Note: The data once written to a partition can never be changed. It is immutable. The offset value always remains in an incremental state, it never goes back to an empty space. Also, the data is kept in a partition for a limited time only.
Let's see an example to understand a topic with its partitions.
Suppose, a topic containing three partitions 0,1 and 2. Each partition has different offset numbers. The data is distributed among each offset in each partition where data in offset 1 of Partition 0 does not have any relation with the data in offset 1 of Partition1. But, data in offset 1of Partition 0 is inter-related with the data contained in offset 2 of Partition0.

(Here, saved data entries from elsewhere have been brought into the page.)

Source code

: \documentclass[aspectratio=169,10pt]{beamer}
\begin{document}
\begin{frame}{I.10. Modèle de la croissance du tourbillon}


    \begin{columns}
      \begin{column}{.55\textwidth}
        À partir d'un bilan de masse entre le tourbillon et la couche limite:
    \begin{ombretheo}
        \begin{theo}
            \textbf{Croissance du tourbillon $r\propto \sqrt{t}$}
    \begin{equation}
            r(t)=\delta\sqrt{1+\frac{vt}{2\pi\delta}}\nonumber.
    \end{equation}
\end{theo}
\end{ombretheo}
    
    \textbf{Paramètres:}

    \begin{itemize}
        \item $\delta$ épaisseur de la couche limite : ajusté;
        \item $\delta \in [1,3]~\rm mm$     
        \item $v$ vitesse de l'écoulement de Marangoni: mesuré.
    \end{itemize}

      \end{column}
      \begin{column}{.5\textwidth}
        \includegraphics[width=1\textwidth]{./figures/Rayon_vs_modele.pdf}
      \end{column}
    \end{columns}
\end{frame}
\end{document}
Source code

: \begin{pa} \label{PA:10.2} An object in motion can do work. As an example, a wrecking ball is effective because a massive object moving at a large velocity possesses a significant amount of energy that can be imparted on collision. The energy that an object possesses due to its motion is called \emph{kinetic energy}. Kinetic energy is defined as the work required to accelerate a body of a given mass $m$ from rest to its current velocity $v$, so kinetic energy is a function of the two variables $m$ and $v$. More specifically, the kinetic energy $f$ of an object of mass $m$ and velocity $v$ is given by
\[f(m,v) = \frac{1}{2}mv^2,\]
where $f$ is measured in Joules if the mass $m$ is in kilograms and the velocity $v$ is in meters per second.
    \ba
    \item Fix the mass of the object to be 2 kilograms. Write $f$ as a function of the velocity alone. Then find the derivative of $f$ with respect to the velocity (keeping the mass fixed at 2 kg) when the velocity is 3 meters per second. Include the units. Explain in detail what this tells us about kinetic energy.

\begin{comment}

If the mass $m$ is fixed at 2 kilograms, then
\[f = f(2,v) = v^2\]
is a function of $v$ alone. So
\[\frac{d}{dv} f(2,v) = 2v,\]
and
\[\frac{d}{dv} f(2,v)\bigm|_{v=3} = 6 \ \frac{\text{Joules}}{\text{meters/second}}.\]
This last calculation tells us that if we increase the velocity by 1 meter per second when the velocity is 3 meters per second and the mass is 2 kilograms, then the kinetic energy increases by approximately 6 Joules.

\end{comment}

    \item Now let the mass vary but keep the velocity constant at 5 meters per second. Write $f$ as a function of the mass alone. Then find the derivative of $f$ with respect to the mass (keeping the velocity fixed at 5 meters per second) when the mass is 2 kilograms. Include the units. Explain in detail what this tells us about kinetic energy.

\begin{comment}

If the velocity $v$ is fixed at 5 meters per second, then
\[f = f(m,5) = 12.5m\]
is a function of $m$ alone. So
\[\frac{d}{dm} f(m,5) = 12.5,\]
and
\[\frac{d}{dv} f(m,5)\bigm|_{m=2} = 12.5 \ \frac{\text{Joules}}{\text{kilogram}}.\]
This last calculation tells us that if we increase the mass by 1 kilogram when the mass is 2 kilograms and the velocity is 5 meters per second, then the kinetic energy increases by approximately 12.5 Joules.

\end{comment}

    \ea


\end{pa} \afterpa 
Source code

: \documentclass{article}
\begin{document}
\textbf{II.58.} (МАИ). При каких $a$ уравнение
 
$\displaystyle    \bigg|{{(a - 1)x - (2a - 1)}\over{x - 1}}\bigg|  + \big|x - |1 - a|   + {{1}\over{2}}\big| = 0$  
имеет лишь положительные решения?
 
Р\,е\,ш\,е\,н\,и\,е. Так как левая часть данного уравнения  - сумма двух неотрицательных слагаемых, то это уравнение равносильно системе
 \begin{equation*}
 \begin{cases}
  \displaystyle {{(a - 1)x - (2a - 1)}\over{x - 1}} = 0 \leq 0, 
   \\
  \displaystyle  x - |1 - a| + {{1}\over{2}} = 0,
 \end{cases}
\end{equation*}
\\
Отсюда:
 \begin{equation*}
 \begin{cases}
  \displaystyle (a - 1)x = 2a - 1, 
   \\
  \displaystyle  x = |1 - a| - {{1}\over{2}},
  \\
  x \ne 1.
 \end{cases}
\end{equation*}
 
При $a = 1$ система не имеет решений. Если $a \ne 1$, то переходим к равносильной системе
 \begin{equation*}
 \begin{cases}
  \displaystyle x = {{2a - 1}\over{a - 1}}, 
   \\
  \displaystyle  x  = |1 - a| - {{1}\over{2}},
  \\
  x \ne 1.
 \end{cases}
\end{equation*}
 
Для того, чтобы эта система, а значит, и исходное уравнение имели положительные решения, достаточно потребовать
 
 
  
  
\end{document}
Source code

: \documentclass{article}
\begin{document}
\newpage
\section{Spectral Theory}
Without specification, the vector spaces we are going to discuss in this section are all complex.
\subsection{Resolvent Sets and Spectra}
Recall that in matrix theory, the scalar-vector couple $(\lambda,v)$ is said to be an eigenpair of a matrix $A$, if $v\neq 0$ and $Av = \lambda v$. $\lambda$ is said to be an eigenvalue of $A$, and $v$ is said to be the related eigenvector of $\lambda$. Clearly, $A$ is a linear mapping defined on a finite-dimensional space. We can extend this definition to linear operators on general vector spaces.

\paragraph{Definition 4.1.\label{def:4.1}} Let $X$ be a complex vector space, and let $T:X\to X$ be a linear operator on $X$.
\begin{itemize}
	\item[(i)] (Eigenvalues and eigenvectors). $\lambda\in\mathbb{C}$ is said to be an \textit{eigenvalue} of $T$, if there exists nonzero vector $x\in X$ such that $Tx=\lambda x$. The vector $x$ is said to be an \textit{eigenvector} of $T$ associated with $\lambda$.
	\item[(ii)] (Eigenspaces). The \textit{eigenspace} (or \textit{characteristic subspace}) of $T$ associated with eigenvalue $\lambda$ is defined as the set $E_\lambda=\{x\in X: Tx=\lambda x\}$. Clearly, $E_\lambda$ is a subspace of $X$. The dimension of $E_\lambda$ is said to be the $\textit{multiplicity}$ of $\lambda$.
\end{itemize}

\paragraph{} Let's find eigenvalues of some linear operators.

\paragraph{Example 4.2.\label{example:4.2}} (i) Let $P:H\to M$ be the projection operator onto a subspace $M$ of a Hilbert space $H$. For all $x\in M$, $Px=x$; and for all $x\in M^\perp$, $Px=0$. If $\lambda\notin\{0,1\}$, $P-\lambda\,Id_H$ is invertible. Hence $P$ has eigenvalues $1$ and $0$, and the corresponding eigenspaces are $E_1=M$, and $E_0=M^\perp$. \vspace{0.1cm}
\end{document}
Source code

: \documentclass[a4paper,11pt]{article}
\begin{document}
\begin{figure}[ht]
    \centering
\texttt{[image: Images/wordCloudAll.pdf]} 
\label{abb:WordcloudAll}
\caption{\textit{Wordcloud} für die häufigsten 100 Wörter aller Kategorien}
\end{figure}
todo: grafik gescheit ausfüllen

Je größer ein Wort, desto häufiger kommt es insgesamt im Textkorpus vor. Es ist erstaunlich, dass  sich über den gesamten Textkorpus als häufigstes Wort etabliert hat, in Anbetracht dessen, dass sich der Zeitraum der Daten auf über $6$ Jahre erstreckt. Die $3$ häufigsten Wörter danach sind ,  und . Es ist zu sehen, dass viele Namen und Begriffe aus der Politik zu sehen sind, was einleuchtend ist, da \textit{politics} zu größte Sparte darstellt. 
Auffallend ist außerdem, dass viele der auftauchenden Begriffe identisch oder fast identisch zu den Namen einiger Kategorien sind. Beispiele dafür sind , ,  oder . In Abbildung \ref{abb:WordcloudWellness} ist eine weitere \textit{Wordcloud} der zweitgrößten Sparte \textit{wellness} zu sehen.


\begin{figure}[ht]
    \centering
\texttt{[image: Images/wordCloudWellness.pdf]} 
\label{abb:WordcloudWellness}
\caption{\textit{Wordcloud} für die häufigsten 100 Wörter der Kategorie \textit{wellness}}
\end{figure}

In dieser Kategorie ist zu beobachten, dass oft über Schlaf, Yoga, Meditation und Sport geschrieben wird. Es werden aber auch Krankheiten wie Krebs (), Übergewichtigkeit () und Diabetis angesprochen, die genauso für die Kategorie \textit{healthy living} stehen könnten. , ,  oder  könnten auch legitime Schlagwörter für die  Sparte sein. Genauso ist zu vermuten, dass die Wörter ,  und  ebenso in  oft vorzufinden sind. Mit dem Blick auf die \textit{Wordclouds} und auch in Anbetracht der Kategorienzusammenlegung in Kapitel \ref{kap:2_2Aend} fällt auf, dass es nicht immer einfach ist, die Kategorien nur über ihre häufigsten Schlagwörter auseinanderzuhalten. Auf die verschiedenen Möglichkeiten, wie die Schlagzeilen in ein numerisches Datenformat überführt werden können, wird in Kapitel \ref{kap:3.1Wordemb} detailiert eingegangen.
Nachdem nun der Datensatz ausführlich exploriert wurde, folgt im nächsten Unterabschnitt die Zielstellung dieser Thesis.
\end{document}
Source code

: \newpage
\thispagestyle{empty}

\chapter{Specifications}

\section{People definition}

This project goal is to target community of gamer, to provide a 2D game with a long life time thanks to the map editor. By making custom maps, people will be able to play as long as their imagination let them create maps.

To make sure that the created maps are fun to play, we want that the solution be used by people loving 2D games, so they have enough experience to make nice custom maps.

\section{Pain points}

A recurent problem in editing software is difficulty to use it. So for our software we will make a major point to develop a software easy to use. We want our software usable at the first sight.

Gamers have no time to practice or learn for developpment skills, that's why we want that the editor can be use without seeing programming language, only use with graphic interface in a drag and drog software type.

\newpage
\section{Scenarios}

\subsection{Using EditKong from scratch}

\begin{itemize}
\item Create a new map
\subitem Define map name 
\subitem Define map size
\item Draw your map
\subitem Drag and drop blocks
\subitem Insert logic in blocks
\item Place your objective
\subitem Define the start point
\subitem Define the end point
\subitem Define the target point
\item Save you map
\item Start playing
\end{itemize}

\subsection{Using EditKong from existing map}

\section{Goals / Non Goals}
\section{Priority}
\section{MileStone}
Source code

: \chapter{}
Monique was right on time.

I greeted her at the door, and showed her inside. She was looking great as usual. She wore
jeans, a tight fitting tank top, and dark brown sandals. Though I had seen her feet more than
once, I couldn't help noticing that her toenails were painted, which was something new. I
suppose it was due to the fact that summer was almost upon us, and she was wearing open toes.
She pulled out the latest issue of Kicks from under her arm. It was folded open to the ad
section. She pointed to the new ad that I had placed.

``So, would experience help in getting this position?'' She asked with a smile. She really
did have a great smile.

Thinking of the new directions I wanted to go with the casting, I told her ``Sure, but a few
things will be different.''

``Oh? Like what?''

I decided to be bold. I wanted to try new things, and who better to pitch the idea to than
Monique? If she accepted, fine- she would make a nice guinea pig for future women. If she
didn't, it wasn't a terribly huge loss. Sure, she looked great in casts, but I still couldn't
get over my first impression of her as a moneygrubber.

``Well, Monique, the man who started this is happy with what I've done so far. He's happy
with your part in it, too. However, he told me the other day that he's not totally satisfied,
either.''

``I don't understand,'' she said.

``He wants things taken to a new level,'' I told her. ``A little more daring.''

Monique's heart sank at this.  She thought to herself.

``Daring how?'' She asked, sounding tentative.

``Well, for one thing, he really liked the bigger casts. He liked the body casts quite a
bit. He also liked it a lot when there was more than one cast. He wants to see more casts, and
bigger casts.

Here, comes the role of Apache Kafka.
A Kafka cluster is comprised of one or more servers which are known as brokers or Kafka brokers. A broker is a container that holds several topics with their multiple partitions. The brokers in the cluster are identified by an integer id only. Kafka brokers are also known as Bootstrap brokers because connection with any one broker means connection with the entire cluster. Although a broker does not contain whole data, but each broker in the cluster knows about all other brokers, partitions as well as topics.
This is how a broker looks like in the figure containing a topic with n number of partitions.
Example: Brokers and Topics
Suppose, a Kafka cluster consisting of three brokers, namely Broker 1, Broker 2, and Broker 3.
Each broker is holding a topic, namely Topic-x with three partitions 0,1 and 2. Remember, all partitions do not belong to one broker only, it is always distributed among each broker (depends on the quantity). Broker 1 and Broker 2 contains another topic-y having two partitions 0 and 1. Thus, Broker 3 does not hold any data from Topic-y. It is also concluded that no relationship ever exists between the broker number and the partition number.